Sin querer llegar a sonar ortodoxo, diría que Mendes no es un mal director. Al revés, se nota lo que hace y es un facturador inteligente que aborda temas no necesariamente populares, como lo son el matrimonio, la paternidad y el sufrimiento experiencial ante una vida que no alcanza para satisfacer el espiritu. El problema está en los pianitos que pone de fondo, que a mí me atontan demasiado. Yo creo que todas serían obras maestras si tuviese más personajes con el carisma de Lester Burnham (Kevin Spacey) o John Givins (Michael Shannon), en la misma Revolutionary Road. Y en este personaje me gustaría detenerme un poco más, porque me encandiló.
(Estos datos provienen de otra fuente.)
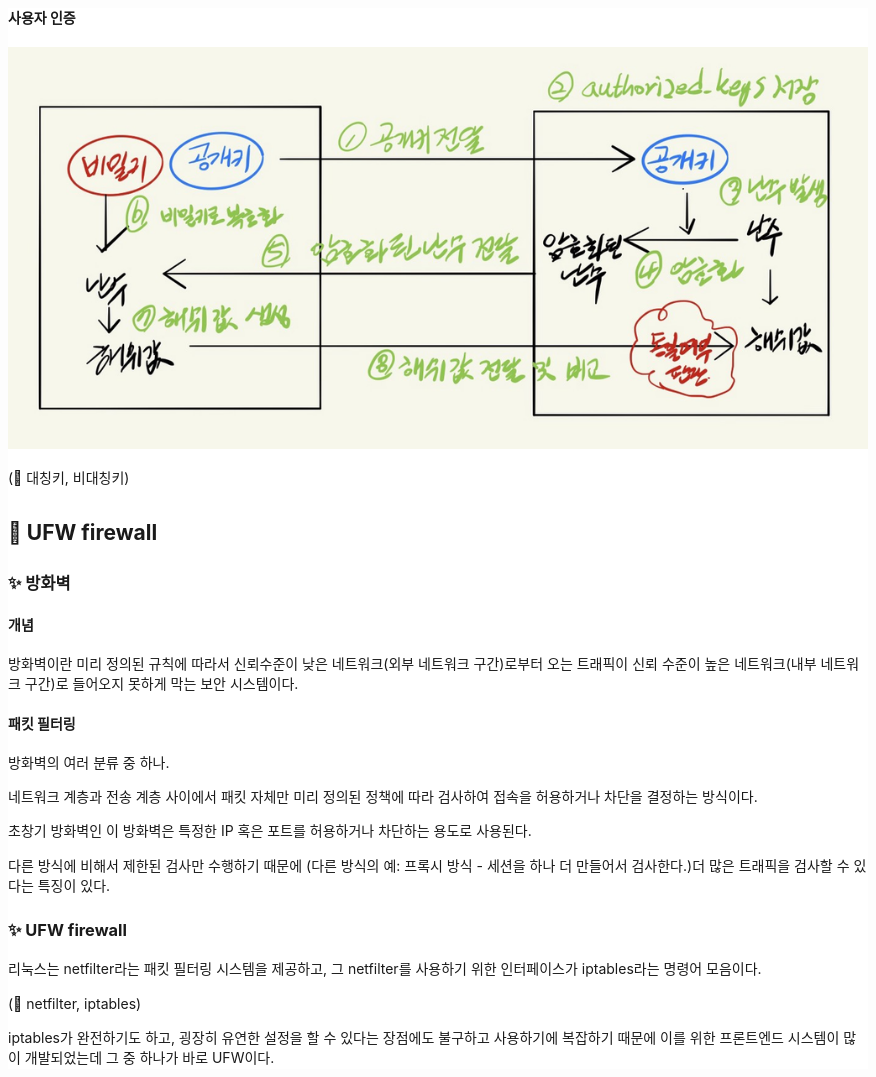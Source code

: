 #### 사용자 인증

[![SSH 동작원리 - 서버 인증](./SSH_동작원리_사용자_인증.jpeg)](https://medium.com/@labcloud/ssh-%EC%95%94%ED%98%B8%ED%99%94-%EC%9B%90%EB%A6%AC-%EB%B0%8F-aws-ssh-%EC%A0%91%EC%86%8D-%EC%8B%A4%EC%8A%B5-33a08fa76596)

(🔎 대칭키, 비대칭키)

## 🚀 UFW firewall

### ✨ 방화벽

#### 개념

방화벽이란 미리 정의된 규칙에 따라서 신뢰수준이 낮은 네트워크(외부 네트워크 구간)로부터 오는 트래픽이 신뢰 수준이 높은 네트워크(내부 네트워크 구간)로 들어오지 못하게 막는 보안 시스템이다.

#### 패킷 필터링

방화벽의 여러 분류 중 하나.

네트워크 계층과 전송 계층 사이에서 패킷 자체만 미리 정의된 정책에 따라 검사하여 접속을 허용하거나 차단을 결정하는 방식이다.

초창기 방화벽인 이 방화벽은 특정한 IP 혹은 포트를 허용하거나 차단하는 용도로 사용된다.

다른 방식에 비해서 제한된 검사만 수행하기 때문에 (다른 방식의 예: 프록시 방식 - 세션을 하나 더 만들어서 검사한다.)더 많은 트래픽을 검사할 수 있다는 특징이 있다.

### ✨ UFW firewall

리눅스는 netfilter라는 패킷 필터링 시스템을 제공하고, 그 netfilter를 사용하기 위한 인터페이스가 iptables라는 명령어 모음이다.

(🔎 netfilter, iptables)

iptables가 완전하기도 하고, 굉장히 유연한 설정을 할 수 있다는 장점에도 불구하고 사용하기에 복잡하기 때문에 이를 위한 프론트엔드 시스템이 많이 개발되었는데 그 중 하나가 바로 UFW이다.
A Shannon lo nominaron al oscar por su interpretación, y bien merecido lo tiene; lamentablemente tendrá que conformarse con eso porque Heath Ledger es invencible a estas alturas (¿alguien de verdad piensa lo contrario?). Nuevamente atribuiré la existencia de este personaje al mérito de Yates, y lo enfatizo porque quizás le otorgo demasiado y porque suelo favorecer al creador en vez del adaptador. John Givins es un matemático enloquecido, que ha pasado por unas buenas sesiones de terapia de electroshocks, pero a diferencia de Russell Crowe, en vez de comportarse como cualquier otro ser humano en la tierra, el hombre está realmente zafado: dice la verdad. Despedaza con certera precisión tanto a April (Kate Winslet) como a Frank (Leonardo Di Caprio), a quienes no les queda más remedio que aceptar que son nada, o que son iguales a todos: no son especiales, y no son víctimas. En algunas frases esa idea la reitera Kate Winslet, cuando acongojada le confiesa a su atribulado esposo Di Caprio, que sus vidas no son eventos extraordinarios (sino estereotipos un poco aburridos, complementaba la parte de mi corazón que se latea con la teletón).
Shannon se luce, aunque como se dijo antes, Kate y Leonardo no lo hacen nada de mal tampoco (ella ganó el Globo de Oro por este rol). Y uno de verdad que echa de menos que no participe más en la película, o que la película no se haya tratado de él: “Una cáustica mente brillante”, en inglés, “An Auwfully Mind”. Y el problema con los otros personajes, o con la idea general del libro, que debió ser un mazazo en la época que fue escrito (bien caliente, en los 50), es que hoy en día esperamos un poco más. Por mi parte creo ya saber que el modelo de vida norteamericano burgués neoliberal material prejuicio mercantilista está sobreanalizado en cuanto a sus debilidades. Es fácil mofarse del tonto una vez que ha sido revelado (paradigma Luis Jara). La hazaña en este punto, es que tal como lo hiciera una década atrás, Mendes fuera capaz de ofrecer una alternativa, por último en plan onírico/tentativo de qué hacer al respecto. Los pianos y los gritos ya no bastan para mí. Falta sangre y revolución, camaradas. Y a ti Sam, te falta juventud.